### Instructions for the task
I would like every line of the records below that contains the word "chapter" copied.

### Exercise data
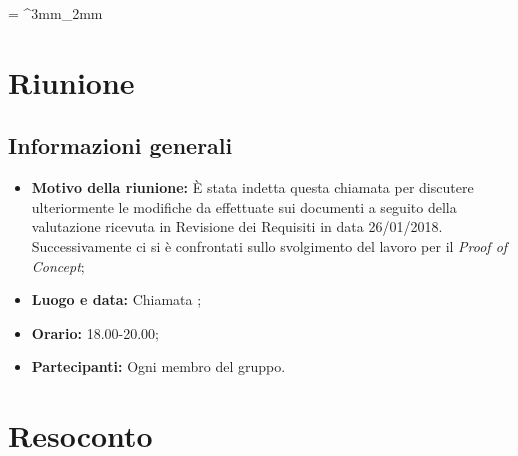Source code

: \documentclass[VER-2018-05-02.tex]{subfiles}
\begin{document}
\tabulinesep = ^3mm_2mm
\chapter{Riunione}
\section{Informazioni generali}
\begin{itemize}
	\item \textbf{Motivo della riunione:} \`{E} stata indetta questa chiamata  per discutere ulteriormente le modifiche da effettuate sui documenti a seguito della valutazione ricevuta in Revisione dei Requisiti in data 26/01/2018. \\ Successivamente ci si è confrontati sullo svolgimento del lavoro per il \textit{Proof of Concept};
	\item \textbf{Luogo e data:} Chiamata ;
	\item \textbf{Orario:} 18.00-20.00;
	\item \textbf{Partecipanti:} Ogni membro del gruppo.
\end{itemize}


\chapter{Resoconto}
\end{document}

### Finished exercise
\chapter{Riunione}
\chapter{Resoconto}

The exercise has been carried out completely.